**AVAILABLE RECORDS:**
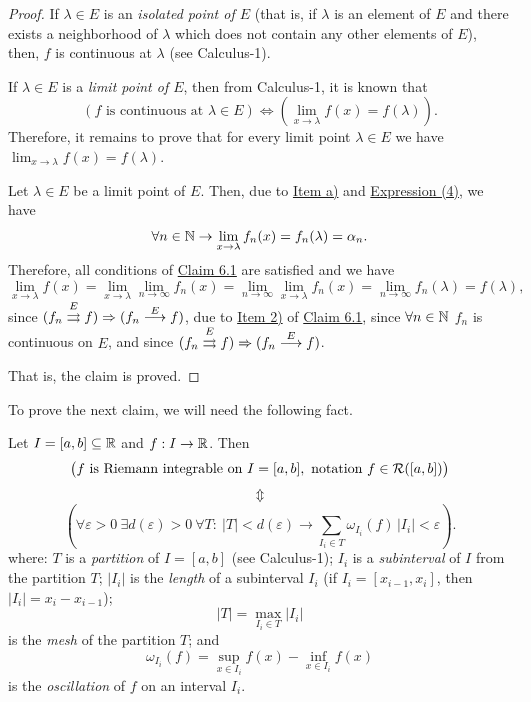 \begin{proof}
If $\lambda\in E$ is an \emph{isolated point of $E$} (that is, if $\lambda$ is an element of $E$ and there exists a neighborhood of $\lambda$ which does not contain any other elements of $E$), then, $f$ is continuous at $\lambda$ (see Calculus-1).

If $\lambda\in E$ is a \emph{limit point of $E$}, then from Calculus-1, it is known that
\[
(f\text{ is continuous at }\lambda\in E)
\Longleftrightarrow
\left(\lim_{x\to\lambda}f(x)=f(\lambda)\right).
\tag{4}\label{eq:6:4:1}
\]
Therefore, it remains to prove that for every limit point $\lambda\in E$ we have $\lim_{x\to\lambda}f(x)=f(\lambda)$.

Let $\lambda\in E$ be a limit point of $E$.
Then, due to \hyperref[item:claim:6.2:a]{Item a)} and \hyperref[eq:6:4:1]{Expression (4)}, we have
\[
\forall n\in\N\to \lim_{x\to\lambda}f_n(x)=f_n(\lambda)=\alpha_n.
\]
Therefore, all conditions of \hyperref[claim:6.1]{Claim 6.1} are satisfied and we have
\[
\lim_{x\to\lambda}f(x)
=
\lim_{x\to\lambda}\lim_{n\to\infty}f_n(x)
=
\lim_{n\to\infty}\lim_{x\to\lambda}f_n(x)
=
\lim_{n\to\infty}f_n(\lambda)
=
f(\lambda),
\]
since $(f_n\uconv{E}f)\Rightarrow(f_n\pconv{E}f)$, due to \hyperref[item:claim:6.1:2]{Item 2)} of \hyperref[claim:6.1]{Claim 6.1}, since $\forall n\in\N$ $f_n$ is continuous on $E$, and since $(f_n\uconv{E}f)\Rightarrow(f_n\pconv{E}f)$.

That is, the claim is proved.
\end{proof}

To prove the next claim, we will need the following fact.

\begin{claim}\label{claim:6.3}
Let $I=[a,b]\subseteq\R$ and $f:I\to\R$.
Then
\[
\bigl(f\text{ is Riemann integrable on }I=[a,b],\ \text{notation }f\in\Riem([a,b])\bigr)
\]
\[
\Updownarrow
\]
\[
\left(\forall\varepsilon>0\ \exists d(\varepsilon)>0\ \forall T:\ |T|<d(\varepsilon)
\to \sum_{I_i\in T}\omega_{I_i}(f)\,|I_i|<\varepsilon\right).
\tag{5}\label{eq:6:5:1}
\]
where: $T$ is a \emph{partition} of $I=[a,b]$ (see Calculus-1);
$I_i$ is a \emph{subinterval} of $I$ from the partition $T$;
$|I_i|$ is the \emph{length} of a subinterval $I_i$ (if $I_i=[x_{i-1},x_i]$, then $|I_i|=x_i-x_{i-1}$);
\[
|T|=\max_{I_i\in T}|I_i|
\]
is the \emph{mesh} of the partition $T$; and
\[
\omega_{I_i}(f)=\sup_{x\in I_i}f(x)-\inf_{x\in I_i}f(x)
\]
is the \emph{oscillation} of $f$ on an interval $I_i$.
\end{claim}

**WORK ITEM:** Put down exactly the lines of the data above that run from its first line through the line bearing "Let $I=[a,b]\subseteq\R$ and $f:I\to\R$.", and no pictures.

**WRITTEN SOLUTION:**
 \begin{proof}
If $\lambda\in E$ is an \emph{isolated point of $E$} (that is, if $\lambda$ is an element of $E$ and there exists a neighborhood of $\lambda$ which does not contain any other elements of $E$), then, $f$ is continuous at $\lambda$ (see Calculus-1).

If $\lambda\in E$ is a \emph{limit point of $E$}, then from Calculus-1, it is known that
\[
(f\text{ is continuous at }\lambda\in E)
\Longleftrightarrow
\left(\lim_{x\to\lambda}f(x)=f(\lambda)\right).
\tag{4}\label{eq:6:4:1}
\]
Therefore, it remains to prove that for every limit point $\lambda\in E$ we have $\lim_{x\to\lambda}f(x)=f(\lambda)$.

Let $\lambda\in E$ be a limit point of $E$.
Then, due to \hyperref[item:claim:6.2:a]{Item a)} and \hyperref[eq:6:4:1]{Expression (4)}, we have
\[
\forall n\in\N\to \lim_{x\to\lambda}f_n(x)=f_n(\lambda)=\alpha_n.
\]
Therefore, all conditions of \hyperref[claim:6.1]{Claim 6.1} are satisfied and we have
\[
\lim_{x\to\lambda}f(x)
=
\lim_{x\to\lambda}\lim_{n\to\infty}f_n(x)
=
\lim_{n\to\infty}\lim_{x\to\lambda}f_n(x)
=
\lim_{n\to\infty}f_n(\lambda)
=
f(\lambda),
\]
since $(f_n\uconv{E}f)\Rightarrow(f_n\pconv{E}f)$, due to \hyperref[item:claim:6.1:2]{Item 2)} of \hyperref[claim:6.1]{Claim 6.1}, since $\forall n\in\N$ $f_n$ is continuous on $E$, and since $(f_n\uconv{E}f)\Rightarrow(f_n\pconv{E}f)$.

That is, the claim is proved.
\end{proof}

To prove the next claim, we will need the following fact.

\begin{claim}\label{claim:6.3}
Let $I=[a,b]\subseteq\R$ and $f:I\to\R$.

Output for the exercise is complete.